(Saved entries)

+ + + + + + +

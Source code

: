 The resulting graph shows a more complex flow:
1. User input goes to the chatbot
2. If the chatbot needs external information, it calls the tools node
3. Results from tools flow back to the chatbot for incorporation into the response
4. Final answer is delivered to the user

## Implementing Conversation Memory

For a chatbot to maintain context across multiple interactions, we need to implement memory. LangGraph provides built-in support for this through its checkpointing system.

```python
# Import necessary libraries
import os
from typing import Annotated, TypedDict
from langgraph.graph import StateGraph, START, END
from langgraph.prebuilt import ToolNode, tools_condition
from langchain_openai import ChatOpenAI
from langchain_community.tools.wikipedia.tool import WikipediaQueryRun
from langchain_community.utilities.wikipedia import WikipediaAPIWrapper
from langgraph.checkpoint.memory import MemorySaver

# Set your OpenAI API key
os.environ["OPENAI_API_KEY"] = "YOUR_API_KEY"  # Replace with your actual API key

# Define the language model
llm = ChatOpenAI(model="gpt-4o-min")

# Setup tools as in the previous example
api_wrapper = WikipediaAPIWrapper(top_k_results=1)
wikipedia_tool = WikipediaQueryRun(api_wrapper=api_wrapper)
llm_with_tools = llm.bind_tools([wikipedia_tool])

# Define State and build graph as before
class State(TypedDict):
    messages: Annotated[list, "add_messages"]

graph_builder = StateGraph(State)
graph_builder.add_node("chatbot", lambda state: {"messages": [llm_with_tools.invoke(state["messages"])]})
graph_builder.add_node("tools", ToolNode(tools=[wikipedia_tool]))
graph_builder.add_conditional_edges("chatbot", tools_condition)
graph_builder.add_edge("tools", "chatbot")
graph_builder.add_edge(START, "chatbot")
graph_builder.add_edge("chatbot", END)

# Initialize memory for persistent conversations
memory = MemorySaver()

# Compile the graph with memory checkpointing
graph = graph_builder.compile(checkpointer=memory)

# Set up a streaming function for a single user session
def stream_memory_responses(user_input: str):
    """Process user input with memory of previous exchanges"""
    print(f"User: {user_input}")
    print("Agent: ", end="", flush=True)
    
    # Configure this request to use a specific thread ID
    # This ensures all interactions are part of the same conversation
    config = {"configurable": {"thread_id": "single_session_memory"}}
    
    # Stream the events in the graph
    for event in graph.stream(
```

+ + + + + + +

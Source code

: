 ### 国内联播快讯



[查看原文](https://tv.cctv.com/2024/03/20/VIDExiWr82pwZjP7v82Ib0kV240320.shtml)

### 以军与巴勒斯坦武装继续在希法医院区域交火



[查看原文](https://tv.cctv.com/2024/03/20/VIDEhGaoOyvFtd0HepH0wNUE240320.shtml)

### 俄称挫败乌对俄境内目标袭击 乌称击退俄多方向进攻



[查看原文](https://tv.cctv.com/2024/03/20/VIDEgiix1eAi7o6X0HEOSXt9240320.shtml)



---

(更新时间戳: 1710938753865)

+ + + + + + +

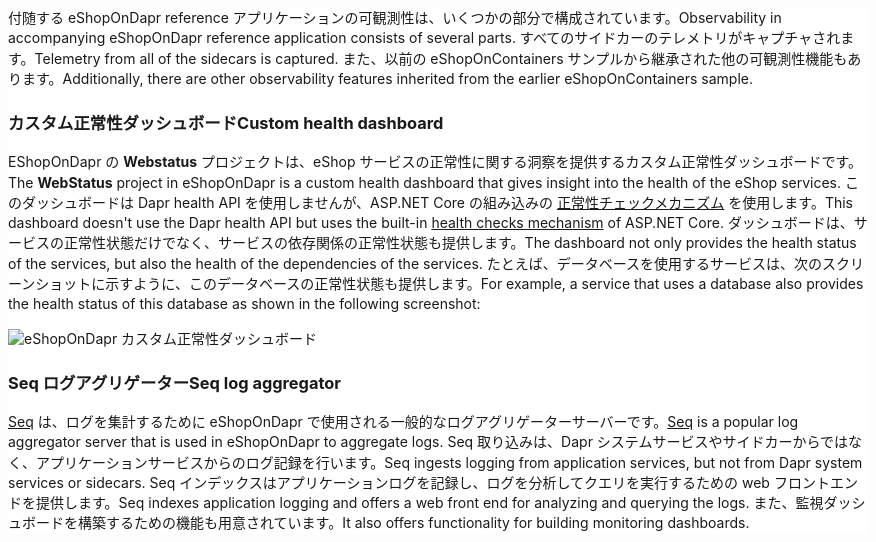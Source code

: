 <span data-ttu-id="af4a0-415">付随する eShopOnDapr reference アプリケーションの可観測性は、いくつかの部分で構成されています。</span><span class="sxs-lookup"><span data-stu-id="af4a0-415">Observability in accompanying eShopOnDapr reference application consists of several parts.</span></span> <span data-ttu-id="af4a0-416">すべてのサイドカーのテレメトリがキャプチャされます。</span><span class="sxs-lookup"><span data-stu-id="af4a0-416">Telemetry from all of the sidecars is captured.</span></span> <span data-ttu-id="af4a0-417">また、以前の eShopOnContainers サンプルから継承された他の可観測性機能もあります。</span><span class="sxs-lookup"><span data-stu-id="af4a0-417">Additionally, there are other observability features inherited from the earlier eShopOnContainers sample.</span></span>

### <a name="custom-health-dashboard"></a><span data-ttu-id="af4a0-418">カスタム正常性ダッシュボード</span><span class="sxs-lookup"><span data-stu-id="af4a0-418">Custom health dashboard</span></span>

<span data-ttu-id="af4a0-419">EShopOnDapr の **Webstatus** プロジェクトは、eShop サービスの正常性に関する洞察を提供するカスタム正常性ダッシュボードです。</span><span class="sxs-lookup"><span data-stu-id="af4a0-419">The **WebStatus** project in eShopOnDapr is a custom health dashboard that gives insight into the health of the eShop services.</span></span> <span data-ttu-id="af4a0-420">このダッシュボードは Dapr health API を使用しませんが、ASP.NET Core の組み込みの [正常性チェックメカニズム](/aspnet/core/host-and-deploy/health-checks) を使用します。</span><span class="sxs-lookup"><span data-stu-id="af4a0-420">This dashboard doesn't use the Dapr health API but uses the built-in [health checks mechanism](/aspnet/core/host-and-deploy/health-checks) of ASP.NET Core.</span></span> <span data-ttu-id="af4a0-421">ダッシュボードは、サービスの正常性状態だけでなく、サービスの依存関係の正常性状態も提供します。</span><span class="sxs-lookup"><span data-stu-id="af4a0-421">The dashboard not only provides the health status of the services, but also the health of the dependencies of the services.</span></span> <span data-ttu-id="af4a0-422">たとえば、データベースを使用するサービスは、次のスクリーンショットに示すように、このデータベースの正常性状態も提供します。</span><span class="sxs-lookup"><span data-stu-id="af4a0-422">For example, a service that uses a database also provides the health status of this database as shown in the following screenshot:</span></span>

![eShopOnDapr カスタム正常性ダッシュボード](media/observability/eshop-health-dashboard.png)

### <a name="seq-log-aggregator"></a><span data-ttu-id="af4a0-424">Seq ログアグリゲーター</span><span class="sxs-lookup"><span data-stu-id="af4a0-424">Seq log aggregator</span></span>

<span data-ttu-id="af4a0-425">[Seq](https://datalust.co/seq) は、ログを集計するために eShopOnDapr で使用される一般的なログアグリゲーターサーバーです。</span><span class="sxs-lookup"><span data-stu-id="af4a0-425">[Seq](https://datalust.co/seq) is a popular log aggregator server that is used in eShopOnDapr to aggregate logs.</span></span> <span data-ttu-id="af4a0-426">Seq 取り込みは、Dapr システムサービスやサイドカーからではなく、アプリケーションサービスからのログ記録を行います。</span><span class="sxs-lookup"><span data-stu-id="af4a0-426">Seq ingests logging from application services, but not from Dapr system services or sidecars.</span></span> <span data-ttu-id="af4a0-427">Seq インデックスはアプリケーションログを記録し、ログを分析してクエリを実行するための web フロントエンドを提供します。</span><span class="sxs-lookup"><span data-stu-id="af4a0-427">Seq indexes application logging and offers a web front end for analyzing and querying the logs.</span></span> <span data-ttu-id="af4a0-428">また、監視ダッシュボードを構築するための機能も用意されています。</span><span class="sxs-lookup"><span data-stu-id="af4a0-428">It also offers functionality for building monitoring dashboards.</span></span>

+ + + + + + +

Lines in the data holding the word "WikipediaQueryRun": count them and say how many, nothing more.

2